Premier Cameron selbst bezeichnete im Unterhaus eine EU-Haushaltskürzung als wünschenswert. Er ziele bei den Verhandlungen „im besten Fall auf eine Kürzung, im schlechtesten Fall auf ein Einfrieren des Haushalts“, erklärte er. Und Schatzkanzler George Osborne sagte am Donnerstag dem Sender BBC: „Wir gehen in die Verhandlungen mit einer härteren Position als irgendeine britische Regierung vor uns.“

Camerons Niederlage bedeutet, dass ein EU-Haushalt ohne Kürzungen vom Unterhaus kaum ratifiziert würde. Mehrere britische Think-tanks haben eine tiefgreifende Reform des EU-Haushalts vorgeschlagen, etwa durch Beendigung von Strukturhilfen für die reicheren Staaten, zu denen auch die Förderung des EU-Agrarmarktes gehören würde.

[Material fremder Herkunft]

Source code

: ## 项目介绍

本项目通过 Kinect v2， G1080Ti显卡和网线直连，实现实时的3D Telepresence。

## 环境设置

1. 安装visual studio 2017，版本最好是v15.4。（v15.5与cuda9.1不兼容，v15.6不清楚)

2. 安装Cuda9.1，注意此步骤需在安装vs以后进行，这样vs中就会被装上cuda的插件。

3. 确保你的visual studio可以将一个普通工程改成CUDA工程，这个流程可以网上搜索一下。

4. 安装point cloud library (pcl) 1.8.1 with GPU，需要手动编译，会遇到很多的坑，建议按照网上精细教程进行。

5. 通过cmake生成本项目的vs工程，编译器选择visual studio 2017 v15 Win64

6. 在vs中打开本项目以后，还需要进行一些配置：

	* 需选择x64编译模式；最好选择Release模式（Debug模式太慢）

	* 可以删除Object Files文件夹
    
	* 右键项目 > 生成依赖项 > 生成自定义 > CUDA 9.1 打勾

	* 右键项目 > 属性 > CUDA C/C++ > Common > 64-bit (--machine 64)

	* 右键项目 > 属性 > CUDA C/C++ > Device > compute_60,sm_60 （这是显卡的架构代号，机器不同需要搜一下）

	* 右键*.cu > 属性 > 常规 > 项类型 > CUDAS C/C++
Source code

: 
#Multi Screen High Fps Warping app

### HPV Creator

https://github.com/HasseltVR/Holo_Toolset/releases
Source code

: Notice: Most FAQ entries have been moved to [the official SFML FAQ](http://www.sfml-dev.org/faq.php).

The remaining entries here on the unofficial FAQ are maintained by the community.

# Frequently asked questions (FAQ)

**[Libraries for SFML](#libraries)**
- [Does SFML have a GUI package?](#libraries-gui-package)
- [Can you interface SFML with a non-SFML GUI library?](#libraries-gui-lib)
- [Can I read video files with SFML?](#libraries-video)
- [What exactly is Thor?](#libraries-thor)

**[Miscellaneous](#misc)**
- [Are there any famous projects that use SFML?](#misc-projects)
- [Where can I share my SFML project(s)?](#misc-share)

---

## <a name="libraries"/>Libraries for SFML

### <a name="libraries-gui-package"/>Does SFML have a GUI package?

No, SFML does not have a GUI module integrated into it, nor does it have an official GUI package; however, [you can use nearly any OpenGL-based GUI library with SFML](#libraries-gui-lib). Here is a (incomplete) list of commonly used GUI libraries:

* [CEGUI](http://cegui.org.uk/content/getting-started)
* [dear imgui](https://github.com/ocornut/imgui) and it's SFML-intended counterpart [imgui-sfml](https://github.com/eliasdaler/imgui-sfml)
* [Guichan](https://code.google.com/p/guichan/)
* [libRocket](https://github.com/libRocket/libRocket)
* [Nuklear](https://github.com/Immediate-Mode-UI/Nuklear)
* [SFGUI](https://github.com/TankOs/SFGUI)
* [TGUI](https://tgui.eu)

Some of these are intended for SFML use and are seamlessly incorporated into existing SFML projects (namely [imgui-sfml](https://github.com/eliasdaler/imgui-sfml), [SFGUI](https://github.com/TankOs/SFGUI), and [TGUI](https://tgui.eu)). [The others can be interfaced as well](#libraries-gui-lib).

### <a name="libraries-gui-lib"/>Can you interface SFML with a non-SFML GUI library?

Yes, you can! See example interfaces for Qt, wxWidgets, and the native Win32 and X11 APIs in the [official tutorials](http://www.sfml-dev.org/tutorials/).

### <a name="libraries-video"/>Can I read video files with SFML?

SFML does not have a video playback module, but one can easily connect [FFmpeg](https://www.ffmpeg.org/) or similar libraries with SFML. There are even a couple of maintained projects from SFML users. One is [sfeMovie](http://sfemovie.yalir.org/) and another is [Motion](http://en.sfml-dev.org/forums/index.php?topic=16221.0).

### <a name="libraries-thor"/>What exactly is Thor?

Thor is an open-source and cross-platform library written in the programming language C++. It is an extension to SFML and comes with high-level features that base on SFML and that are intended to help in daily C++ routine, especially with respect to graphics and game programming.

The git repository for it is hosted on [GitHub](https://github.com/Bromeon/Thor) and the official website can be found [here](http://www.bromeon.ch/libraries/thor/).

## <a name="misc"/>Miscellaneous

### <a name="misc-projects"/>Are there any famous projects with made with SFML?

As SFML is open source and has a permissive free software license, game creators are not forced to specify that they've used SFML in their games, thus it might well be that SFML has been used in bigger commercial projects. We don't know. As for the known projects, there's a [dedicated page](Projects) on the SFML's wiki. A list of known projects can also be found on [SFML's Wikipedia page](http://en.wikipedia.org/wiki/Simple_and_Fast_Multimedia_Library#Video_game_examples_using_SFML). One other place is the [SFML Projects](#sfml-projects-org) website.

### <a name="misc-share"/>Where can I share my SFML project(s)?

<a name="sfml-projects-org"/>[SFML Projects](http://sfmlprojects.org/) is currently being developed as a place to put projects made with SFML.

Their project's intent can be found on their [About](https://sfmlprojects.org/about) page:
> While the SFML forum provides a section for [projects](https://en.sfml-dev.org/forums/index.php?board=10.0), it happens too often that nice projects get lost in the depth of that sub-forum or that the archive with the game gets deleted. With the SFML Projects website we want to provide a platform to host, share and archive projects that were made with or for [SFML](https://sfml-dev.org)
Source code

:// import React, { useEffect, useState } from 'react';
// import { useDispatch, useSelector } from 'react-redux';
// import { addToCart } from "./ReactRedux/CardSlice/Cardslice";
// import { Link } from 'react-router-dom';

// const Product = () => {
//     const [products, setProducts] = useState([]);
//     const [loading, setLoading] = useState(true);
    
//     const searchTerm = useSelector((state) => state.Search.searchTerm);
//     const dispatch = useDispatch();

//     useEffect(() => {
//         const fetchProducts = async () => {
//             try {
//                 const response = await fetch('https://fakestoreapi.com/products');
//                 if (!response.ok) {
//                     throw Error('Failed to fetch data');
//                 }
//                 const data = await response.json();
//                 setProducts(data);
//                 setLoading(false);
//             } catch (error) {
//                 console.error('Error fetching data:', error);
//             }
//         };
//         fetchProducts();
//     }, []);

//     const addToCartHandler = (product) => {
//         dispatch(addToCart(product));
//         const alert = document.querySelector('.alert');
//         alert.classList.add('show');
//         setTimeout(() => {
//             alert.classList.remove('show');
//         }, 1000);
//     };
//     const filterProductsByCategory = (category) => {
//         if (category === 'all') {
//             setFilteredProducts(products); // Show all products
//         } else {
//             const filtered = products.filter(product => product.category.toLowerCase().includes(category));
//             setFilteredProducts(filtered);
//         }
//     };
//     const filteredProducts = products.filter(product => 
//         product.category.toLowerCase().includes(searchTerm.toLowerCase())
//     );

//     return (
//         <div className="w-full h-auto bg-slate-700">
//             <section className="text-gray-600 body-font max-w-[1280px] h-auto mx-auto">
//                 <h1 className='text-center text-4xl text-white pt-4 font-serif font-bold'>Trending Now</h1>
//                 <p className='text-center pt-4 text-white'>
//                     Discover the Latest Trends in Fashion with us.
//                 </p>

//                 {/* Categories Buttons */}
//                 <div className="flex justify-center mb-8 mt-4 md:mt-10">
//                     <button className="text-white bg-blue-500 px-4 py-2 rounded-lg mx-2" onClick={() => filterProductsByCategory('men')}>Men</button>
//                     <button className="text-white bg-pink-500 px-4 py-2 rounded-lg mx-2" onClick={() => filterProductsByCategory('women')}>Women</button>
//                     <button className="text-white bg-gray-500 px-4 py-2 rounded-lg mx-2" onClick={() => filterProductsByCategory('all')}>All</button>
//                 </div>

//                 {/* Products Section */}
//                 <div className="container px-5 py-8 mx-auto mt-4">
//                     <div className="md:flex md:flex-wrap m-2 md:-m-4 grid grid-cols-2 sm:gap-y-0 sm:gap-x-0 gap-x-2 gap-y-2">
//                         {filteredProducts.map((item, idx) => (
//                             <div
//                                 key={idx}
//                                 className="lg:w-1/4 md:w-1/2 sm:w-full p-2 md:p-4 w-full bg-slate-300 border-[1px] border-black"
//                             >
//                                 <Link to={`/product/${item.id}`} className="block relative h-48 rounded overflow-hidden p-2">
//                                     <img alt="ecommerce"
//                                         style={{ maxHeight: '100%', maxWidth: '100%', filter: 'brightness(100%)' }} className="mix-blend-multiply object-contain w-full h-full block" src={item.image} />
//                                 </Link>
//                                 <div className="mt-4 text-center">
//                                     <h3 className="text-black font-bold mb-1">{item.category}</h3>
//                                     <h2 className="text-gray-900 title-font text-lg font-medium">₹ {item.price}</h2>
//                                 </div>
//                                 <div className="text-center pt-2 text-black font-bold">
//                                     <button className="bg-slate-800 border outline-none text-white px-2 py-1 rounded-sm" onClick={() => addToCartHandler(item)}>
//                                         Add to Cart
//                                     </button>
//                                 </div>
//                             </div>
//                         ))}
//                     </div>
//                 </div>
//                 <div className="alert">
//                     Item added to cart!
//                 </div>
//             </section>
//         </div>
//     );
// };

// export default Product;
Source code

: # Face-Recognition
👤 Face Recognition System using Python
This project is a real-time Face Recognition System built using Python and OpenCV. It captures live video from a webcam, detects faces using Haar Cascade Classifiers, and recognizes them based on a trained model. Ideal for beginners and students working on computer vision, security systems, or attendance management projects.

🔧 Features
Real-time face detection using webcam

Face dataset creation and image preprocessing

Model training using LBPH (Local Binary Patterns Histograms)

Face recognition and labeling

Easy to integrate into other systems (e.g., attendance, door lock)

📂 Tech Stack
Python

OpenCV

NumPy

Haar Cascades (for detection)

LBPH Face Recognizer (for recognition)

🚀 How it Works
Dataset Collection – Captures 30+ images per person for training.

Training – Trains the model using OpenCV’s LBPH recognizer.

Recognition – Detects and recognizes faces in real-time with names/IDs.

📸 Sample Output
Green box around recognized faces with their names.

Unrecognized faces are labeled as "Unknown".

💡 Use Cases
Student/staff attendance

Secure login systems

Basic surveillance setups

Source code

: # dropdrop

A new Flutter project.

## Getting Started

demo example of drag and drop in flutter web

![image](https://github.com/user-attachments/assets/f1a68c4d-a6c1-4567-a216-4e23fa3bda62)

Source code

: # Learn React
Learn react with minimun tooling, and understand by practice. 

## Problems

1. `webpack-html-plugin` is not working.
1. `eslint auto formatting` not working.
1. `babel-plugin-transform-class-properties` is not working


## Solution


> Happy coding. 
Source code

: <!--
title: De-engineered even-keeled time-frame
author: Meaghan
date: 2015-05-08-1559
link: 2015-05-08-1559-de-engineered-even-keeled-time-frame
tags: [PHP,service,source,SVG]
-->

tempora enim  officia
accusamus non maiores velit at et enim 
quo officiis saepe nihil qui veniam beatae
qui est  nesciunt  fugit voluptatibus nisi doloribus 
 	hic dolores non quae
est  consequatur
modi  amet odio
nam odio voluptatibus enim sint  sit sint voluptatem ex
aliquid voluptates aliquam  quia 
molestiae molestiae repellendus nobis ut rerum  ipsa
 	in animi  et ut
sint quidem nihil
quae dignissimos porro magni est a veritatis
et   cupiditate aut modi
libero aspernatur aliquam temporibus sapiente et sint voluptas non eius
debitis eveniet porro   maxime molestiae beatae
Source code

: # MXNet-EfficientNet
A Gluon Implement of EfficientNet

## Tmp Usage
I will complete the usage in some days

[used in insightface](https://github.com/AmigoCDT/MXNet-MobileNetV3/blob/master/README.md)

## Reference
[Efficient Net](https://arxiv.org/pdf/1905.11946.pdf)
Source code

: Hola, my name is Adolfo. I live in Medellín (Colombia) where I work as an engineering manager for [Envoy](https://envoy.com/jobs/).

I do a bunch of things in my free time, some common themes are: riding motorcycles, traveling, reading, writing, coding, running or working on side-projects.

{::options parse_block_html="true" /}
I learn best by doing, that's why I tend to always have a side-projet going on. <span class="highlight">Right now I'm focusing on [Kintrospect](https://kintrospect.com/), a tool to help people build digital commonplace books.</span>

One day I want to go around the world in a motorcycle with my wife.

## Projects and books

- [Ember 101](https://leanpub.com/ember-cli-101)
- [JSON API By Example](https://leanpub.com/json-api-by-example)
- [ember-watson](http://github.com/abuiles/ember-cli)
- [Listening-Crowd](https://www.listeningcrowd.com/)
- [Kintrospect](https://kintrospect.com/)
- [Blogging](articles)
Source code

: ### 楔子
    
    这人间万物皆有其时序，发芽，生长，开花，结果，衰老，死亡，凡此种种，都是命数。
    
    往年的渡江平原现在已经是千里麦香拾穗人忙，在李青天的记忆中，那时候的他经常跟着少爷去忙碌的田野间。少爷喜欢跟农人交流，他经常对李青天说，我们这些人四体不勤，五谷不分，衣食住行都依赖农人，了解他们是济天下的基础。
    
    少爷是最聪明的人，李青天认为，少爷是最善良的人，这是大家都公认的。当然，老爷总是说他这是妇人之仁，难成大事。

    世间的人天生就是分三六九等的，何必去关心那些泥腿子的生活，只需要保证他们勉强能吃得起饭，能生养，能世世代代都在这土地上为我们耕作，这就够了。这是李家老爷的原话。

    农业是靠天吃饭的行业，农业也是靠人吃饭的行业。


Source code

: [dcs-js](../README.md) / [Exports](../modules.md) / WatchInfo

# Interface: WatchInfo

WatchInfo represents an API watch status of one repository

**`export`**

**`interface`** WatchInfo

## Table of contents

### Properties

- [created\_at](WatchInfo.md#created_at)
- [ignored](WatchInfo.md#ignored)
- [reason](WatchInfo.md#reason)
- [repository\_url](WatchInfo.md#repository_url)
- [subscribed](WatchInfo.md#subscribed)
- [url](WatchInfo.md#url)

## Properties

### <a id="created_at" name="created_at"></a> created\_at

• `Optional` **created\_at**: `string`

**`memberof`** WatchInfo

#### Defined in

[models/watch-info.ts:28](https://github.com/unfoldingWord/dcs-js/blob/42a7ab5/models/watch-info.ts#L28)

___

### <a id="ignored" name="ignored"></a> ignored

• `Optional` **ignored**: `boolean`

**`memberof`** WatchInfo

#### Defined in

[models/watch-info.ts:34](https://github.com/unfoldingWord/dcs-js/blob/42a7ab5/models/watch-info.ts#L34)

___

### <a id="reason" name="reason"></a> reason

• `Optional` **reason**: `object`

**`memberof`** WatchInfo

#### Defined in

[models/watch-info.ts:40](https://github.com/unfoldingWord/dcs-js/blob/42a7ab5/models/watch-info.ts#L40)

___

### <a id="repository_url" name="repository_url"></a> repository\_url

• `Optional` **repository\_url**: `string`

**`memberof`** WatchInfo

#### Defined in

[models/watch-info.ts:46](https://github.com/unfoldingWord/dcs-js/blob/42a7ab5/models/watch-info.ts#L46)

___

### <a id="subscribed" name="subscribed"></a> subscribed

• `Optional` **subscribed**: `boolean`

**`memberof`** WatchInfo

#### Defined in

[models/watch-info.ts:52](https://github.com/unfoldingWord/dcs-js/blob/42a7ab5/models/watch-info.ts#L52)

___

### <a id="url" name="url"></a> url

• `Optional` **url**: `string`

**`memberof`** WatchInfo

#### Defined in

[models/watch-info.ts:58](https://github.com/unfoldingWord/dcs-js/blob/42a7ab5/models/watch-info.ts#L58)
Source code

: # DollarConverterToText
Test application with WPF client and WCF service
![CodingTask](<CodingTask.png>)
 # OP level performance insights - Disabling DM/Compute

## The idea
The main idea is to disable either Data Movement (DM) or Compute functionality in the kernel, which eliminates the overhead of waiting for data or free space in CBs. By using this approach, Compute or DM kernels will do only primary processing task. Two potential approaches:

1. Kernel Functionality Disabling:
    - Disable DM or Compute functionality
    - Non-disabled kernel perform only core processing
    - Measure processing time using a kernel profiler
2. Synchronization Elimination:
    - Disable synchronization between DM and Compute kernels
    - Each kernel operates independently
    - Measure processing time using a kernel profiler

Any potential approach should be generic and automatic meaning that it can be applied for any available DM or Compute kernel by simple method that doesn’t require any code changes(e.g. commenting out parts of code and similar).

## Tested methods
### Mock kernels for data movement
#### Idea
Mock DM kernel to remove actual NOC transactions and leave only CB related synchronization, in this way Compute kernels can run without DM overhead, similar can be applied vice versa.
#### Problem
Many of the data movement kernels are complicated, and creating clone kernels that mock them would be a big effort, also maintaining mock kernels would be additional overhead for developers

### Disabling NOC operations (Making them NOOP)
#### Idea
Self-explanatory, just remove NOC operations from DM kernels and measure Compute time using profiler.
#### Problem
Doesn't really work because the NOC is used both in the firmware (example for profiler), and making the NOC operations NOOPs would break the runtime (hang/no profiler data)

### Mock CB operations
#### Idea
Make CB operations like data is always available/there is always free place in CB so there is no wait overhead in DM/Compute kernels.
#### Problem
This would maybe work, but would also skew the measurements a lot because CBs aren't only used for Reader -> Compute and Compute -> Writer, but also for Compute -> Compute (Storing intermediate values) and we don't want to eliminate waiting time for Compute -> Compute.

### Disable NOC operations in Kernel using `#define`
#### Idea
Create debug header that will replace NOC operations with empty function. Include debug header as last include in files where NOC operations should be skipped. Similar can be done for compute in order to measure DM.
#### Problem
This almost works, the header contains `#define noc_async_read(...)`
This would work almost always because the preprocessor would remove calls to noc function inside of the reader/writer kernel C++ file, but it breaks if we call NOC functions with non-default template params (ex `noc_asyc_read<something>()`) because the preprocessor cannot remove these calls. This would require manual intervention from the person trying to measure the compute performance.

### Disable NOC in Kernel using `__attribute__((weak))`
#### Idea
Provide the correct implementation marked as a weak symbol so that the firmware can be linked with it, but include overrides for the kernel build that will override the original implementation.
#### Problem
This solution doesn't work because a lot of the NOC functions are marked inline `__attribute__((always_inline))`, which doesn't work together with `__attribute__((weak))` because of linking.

Die Euroskeptiker verbuchen das Votum als Etappensieg.

Camerons Niederlage im Unterhaus hat aber nicht nur Folgen für die Haushaltsverhandlungen in Brüssel, sondern sie untergräbt auch seine Führungsautorität weiter. Euroskeptiker können das Votum als wichtigen Etappensieg auf ihrem Weg zu einem baldigen Referendum über einen britischen EU-Austritt verbuchen.

Der EU-Haushalt wird jeweils für sieben Jahre im Voraus aufgestellt, die nächste Finanzperiode läuft von 2014 bis 2020. Die beiden größten Brocken stellen dabei die Ausgaben für die gemeinsame Agrarpolitik und die Kohäsionsfonds dar, mit denen die strukturschwachen Länder an den Standard der wirtschaftsstärkeren Länder herangeführt werden sollen.

Wie schon bei den vergangenen Verhandlungen über den gegenwärtigen EU-Haushalt im Jahr 2005 gibt es erhebliche Differenzen zwischen den sogenannten Nettozahlern wie Deutschland, die mehr Geld in die EU-Kasse einzahlen, als sie herausbekommen, und den Nettoempfängern in Süd- und Osteuropa. Ab dem kommenden Montag will EU-Ratschef Herman Van Rompuy mit Vertretern der 27 EU-Staaten in Brüssel sondieren, wo die Kompromisslinien liegen könnten. So will Van Rompuy sicherstellen, dass der geplante EU-Gipfel Ende des Monats nicht scheitert.

Dass es beim Gipfel zu einer Einigung auf den künftigen EU-Finanzrahmen kommt, ist allerdings ungewiss. Denn die Positionen liegen derzeit noch weit auseinander. Die Verhandlungen orientieren sich zunächst einmal am Vorschlag der EU-Kommission. Die Brüsseler Behörde fordert, dass die Mitgliedsstaaten für den Zeitraum von 2014 bis 2020 insgesamt eine Finanzierungszusage in Höhe von 1033 Milliarden Euro abgeben, wobei die tatsächlichen Ausgaben 988 Milliarden Euro betragen sollen – eine Steigerung von 62 Milliarden Euro. Unterstützt wird die Kommission dabei von 16 Empfängerländern, darunter Polen.

Dagegen fordern Nettozahler wie Deutschland, Finnland, die Niederlande, Frankreich, Italien, Schweden und Österreich, dass die EU in der kommenden Haushaltsperiode mindestens 100 Milliarden Euro weniger ausgibt, als die Kommission verlangt. Sie argumentieren, dass die EU nicht mehr Geld ausgeben könne, während in den Mitgliedstaaten der Rotstift regiert.

Auch Großbritannien gehört zu den Nettozahlern – und steht gleichzeitig an der Spitze der Hardliner unter den EU-Ländern, die wie etwa Schweden eine möglichst drastische Reduzierung des EU-Budgets fordern. Nach britischen Vorstellungen soll der Haushalt um rund 200 Milliarden Euro kleiner ausfallen als der Kommissionsvorschlag.

Zusätzlich erschwert werden die EU-Haushaltsverhandlungen dadurch, dass auch Frankreich mit einem Veto droht: Die Regierung in Paris will ihre Zustimmung nur dann geben, wenn das gemeinsame Agrarbudget nicht schrumpft – von dem profitiert nämlich hauptsächlich Frankreich.